Personal information
- Full name: Ahmed Nuru Deen
- Date of birth: 30 June 1985 (age 40)
- Place of birth: Freetown, Sierra Leone
- Height: 5 ft 9 in (1.75 m)
- Position(s): Left back

Team information
- Current team: F.C. Elmstead

Youth career
- 2002–2004: Leicester City

Senior career*
- Years: Team / Apps / (Gls)
- 2004–2005: Peterborough United / 5 / (0)
- 2004–2005: → Hornchurch (loan)
- 2005–2006: Aldershot Town / 11 / (0)
- 2006–2007: St Albans City / 15 / (0)
- 2007–2008: Bishop's Stortford / 24 / (4)
- 2008–2009: Macclesfield Town / 28 / (0)
- 2009–2010: Barnet / 16 / (1)
- 2010–2011: Hayes & Yeading United / 14 / (1)
- 2011: Dulwich Hamlet / 10 / (0)
- 2011: Cambridge City
- 2011–2012: Thurrock / 19 / (2)
- 2012–2014: Dulwich Hamlet / 63 / (1)
- 2014: VCD Athletic
- 2014–2015: Aveley
- 2016–2019: Kent Football United
- 2019–: FC Elmstead

International career^{‡}
- 2007–2008: Sierra Leone / 4 / (0)

= Ahmed Deen =

Sierra Leonean footballer

Ahmed Nuru Deen (born 30 June 1985) is a Sierra Leonean footballer who plays as a left back for FC Elmstead. He has played for the Sierra Leone national team.

Deen made his senior debut for Sierra Leone on 24 March 2007 against Togo in a 2008 African Nations Cup qualifier played in Freetown.

==Family background==
Deen was born to Oku parents and grew up in Freetown, and later moved to England where he started his football career.

==Club career==
Ahmed Deen arrived at the Moss Rose in the summer of 2008 from fellow League one club Peterborough United. He was once on the books as a trainee at Leicester City. He enjoyed spells with a variety of non-League teams, including Bishop's Stortford in the Conference South. He was released by Macclesfield Town at the end of the 2008–09 season, and signed with Barnet in August on a short-term deal. After some impressive performances he signed a two-year deal in September, linking up with his cousin Albert Jarrett. He scored his first goal, a free kick, for Barnet in a 3–1 away win against Northampton Town on 4 September 2009. Deen was due to sign for Dover Athletic on loan in March 2010 but this deal was called off as the Bees already had Daniel Leach and Joe Tabiri on loan at Dover, and a third would have breached league rules. Deen was released by Barnet at the end of the 2009–10 season.

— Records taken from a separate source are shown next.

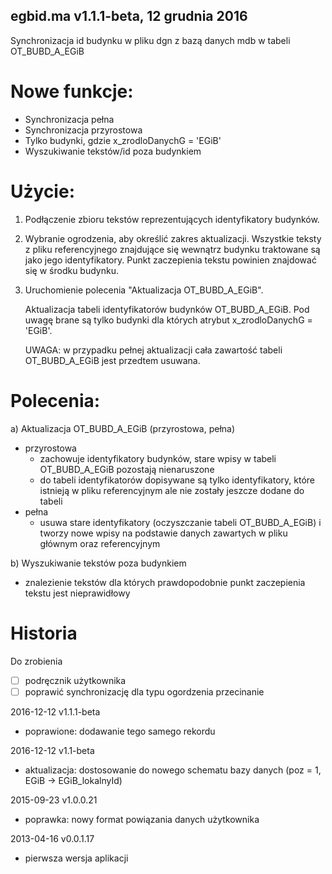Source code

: egbid.ma v1.1.1-beta, 12 grudnia 2016
---
Synchronizacja id budynku w pliku dgn z bazą danych mdb w tabeli OT_BUBD_A_EGiB

# Nowe funkcje:

* Synchronizacja pełna
* Synchronizacja przyrostowa
* Tylko budynki, gdzie x_zrodloDanychG = 'EGiB'
* Wyszukiwanie tekstów/id poza budynkiem

# Użycie:

1. Podłączenie zbioru tekstów reprezentujących identyfikatory budynków.
2. Wybranie ogrodzenia, aby określić zakres aktualizacji. Wszystkie teksty 
   z pliku referencyjnego znajdujące się wewnątrz budynku traktowane są jako 
   jego identyfikatory. Punkt zaczepienia tekstu powinien znajdować się w środku budynku.
3. Uruchomienie polecenia "Aktualizacja OT_BUBD_A_EGiB".

   Aktualizacja tabeli identyfikatorów budynków OT_BUBD_A_EGiB.
   Pod uwagę brane są tylko budynki dla których atrybut x_zrodloDanychG = 'EGiB'.

   UWAGA: w przypadku pełnej aktualizacji cała zawartość tabeli OT_BUBD_A_EGiB jest przedtem usuwana.

# Polecenia:

a) Aktualizacja OT_BUBD_A_EGiB (przyrostowa, pełna)
 - przyrostowa
   * zachowuje identyfikatory budynków, stare wpisy w tabeli OT_BUBD_A_EGiB pozostają nienaruszone
   * do tabeli identyfikatorów dopisywane są tylko identyfikatory, które istnieją w pliku referencyjnym
     ale nie zostały jeszcze dodane do tabeli
 - pełna
   * usuwa stare identyfikatory (oczyszczanie tabeli OT_BUBD_A_EGiB) i tworzy nowe wpisy na podstawie
     danych zawartych w pliku głównym oraz referencyjnym

b) Wyszukiwanie tekstów poza budynkiem
 - znalezienie tekstów dla których prawdopodobnie punkt zaczepienia tekstu jest nieprawidłowy

# Historia

Do zrobienia

* [ ] podręcznik użytkownika
* [ ] poprawić synchronizację dla typu ogordzenia przecinanie

2016-12-12 v1.1.1-beta

* poprawione: dodawanie tego samego rekordu

2016-12-12 v1.1-beta

* aktualizacja: dostosowanie do nowego schematu bazy danych (poz = 1, EGiB -> EGiB_lokalnyId)

2015-09-23 v1.0.0.21

* poprawka: nowy format powiązania danych użytkownika

2013-04-16 v0.0.1.17

* pierwsza wersja aplikacji
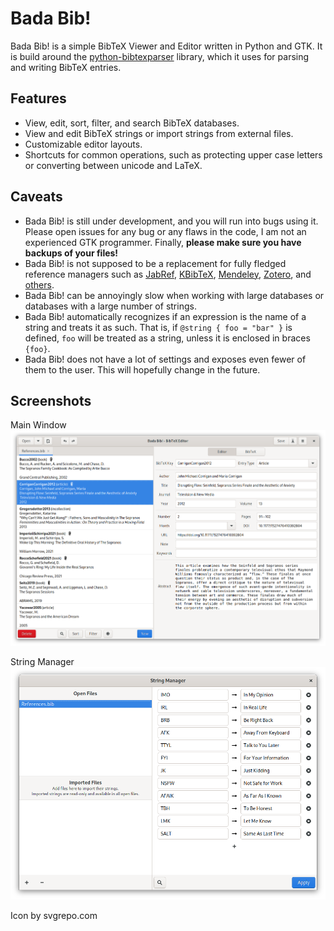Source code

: # Bada Bib!
Bada Bib! is a simple BibTeX Viewer and Editor written in Python and GTK. It is build around the [python-bibtexparser](https://github.com/sciunto-org/python-bibtexparser) library, which it uses for parsing and writing BibTeX entries.

## Features
* View, edit, sort, filter, and search BibTeX databases.
* View and edit BibTeX strings or import strings from external files.
* Customizable editor layouts.
* Shortcuts for common operations, such as protecting upper case letters or converting between unicode and LaTeX.

## Caveats
* Bada Bib! is still under development, and you will run into bugs using it. Please open issues for any bug or any flaws in the code, I am not an experienced GTK programmer. Finally, **please make sure you have backups of your files!**
* Bada Bib! is not supposed to be a replacement for fully fledged reference managers such as [JabRef](https://github.com/JabRef/jabref), [KBibTeX](https://invent.kde.org/office/kbibtex), [Mendeley](http://mendeley.com/), [Zotero](https://www.zotero.org/), and [others](https://en.wikipedia.org/wiki/Comparison_of_reference_management_software).
* Bada Bib! can be annoyingly slow when working with large databases or databases with a large number of strings.
* Bada Bib! automatically recognizes if an expression is the name of a string and treats it as such. That is, if `@string { foo = "bar" }` is defined, `foo` will be treated as a string, unless it is enclosed in braces `{foo}`.
* Bada Bib! does not have a lot of settings and exposes even fewer of them to the user. This will hopefully change in the future. 

## Screenshots
Main Window
![Main window](/data/screenshots/editor.png)

String Manager
![String Manager](/data/screenshots/string_manager.png)

Icon by svgrepo.com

Deen joined Hayes & Yeading United in August 2010, teaming up once again with former Barnet goalkeeper Lee Harrison, making his Conference debut in the home win over Bath City. He was released by Hayes & Yeading United in February 2011. In the same month, he joined Dulwich Hamlet.

In October 2011, Deen signed for Southern League club Cambridge City.

In December 2011, Deen signed for Conference South club Thurrock. He re-joined Dulwich Hamlet in August 2012, and was a regular choice at left-back as the Hamlet won the Isthmian League Division One South. Continued solid performances in the Hamlet's return season to the Premier Division earned him a place in the Non-League Paper Team of the Season for 2013–14. During the 2014–15 pre-season, it was announced that Deen would be leaving the Dulwich Hamlet playing staff, although he would be retaining links to the club through his work with the Dulwich Hamlet Football in the Community Programme.

After a spell with VCD Athletic, he transferred to Aveley in December 2014. In 2016, he joined Kent Football United as a player-coach.

==International career==
Deen made his senior debut for Sierra Leone against Togo in a 2008 African Nations Cup qualifier played in Freetown on 24 March 2007. He was a starter for the Leone Stars during the 2010 FIFA World Cup and 2010 African Nations Cup matches against Equatorial Guinea, Nigeria, and the back to back games against South Africa. As of 2010, he has been capped 10 times by Sierra Leone.